The Spines of Tsirku

Introducing Tsirku, a new series produced by Sherpas Cinema, presented by The North Face

SPONSORED CONTENT, PAID FOR BY THE NORTH FACE

On the outskirts of the Tsirku glacier lies an otherworldly peak named Corrugated, after the physics-defying spines running down its face. It had been ridden just once before last winter, when Sam Anthamatten, Hadley Hammer, and Ralph Backstrom traveled to the remote zone where British Columbia, the Yukon, and Alaska converge.

Documented in a new series, Tsirku, from Sherpas Cinema and North Face, the team’s journey began with dreamy heli-skiing courtesy of the new Yukon Helicopter Guides in Haines, Alaska.

“The beautiful thing is every descent is a first descent,” Sam Anthamatten says of their first forays into the Saint Elias Mountains: dramatic lines through steep granite spires.

After exploring the nearby terrain by air, Anthamatten, Hammer, and Backstrom prepared for a 60-kilometer snowmobile journey from Haines Pass to the Tsirku glacier. The treacherous route took the skiers and hundreds of pounds of gear through avalanche terrain and across crevasse-scarred glaciers. They spent a week caching supplies and route planning before making the arduous journey.

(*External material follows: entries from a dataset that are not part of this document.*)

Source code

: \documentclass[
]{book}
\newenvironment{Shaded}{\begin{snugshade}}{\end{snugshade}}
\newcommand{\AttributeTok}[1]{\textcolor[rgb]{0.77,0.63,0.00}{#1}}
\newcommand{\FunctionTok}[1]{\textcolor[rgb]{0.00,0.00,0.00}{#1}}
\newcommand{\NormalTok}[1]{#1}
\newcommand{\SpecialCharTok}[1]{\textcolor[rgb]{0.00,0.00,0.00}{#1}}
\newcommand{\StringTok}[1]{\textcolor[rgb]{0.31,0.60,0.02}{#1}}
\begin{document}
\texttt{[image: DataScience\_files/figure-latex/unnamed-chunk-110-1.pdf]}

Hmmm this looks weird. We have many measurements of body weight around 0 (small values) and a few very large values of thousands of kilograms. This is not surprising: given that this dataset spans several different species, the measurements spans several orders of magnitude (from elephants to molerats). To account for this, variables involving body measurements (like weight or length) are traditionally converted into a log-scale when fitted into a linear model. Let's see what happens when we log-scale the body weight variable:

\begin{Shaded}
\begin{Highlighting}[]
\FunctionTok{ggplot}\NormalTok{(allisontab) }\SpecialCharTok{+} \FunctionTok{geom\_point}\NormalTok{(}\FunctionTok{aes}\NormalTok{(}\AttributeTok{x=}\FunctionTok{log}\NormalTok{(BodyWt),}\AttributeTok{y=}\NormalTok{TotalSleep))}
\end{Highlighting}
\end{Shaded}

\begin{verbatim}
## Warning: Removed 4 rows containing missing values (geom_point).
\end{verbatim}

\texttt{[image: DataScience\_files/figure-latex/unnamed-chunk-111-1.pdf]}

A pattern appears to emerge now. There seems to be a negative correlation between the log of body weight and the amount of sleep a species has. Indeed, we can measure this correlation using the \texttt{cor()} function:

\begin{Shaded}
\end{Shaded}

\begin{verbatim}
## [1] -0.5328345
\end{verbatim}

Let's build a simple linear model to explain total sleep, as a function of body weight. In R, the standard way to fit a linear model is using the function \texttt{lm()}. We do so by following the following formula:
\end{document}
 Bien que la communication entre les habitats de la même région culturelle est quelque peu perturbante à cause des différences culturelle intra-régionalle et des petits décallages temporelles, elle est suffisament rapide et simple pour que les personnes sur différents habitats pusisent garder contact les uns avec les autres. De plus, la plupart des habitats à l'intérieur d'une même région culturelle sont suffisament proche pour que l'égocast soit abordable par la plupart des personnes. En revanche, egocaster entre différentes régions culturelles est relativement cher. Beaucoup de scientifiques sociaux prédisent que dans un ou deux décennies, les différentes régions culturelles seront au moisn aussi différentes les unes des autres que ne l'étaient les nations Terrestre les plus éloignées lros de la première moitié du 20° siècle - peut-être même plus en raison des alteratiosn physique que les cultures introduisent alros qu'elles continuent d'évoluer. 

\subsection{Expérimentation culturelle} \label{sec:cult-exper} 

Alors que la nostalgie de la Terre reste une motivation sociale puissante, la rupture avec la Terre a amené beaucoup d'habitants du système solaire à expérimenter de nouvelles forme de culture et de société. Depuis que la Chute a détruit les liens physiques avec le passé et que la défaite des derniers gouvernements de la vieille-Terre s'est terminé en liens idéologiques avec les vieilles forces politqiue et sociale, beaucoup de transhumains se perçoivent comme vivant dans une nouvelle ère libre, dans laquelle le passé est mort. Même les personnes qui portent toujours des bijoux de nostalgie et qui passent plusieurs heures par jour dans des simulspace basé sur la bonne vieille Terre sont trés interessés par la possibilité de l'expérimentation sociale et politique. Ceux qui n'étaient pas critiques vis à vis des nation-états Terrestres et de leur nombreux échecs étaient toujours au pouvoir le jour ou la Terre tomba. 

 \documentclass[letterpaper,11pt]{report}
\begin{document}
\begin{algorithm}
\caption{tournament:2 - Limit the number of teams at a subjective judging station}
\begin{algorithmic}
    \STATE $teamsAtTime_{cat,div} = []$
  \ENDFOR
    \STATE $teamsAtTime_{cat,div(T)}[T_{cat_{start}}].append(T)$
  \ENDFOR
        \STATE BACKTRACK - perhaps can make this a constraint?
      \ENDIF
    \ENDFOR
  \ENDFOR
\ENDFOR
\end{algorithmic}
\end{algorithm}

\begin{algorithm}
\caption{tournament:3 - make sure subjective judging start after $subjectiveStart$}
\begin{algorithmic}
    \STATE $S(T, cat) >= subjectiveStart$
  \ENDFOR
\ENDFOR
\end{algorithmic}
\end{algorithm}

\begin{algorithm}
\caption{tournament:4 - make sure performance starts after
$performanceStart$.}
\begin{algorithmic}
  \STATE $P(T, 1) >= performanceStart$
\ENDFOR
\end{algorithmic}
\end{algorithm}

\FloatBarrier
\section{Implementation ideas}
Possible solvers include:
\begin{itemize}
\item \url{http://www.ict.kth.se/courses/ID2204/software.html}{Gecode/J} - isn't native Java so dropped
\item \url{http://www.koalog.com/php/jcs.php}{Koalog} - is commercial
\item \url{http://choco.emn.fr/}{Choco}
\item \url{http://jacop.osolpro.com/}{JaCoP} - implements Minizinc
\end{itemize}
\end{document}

When the team finally made it to Tsirku, they were struck by their objective.

“I’ve never seen anything like that face,” Backstrom says. “It’s indescribable.”

The massive, tightly packed spines hold more snow than seems possible, given how steep the face is. Looming over their camp, in perfect relief thanks to crystal-clear weather, Corrugated held promise but huge potential for failure, too.

While beautiful to watch, spine skiing is incredibly technical. Evading slough, managing speed, and maintaining orientation on the broad face are incredibly difficult. Once they reached the summit, the athletes also had to navigate a massive, fragile cornice spanning the entire ridge.

Anthamatten, an experienced ski mountaineer and guide, developed an elaborate solution involving a sketchy rappel and a couple very close calls to get them onto the face. Despite the challenges, the team successfully laid down three more descents of Corrugated.

All told, that one steep, deep line had the three of them in the Yukon for an entire month. And yet, after achieving their hard-won objective, Hammer declares, “It makes me just want to come back more and more. For me, I just never want to go back to civilization.”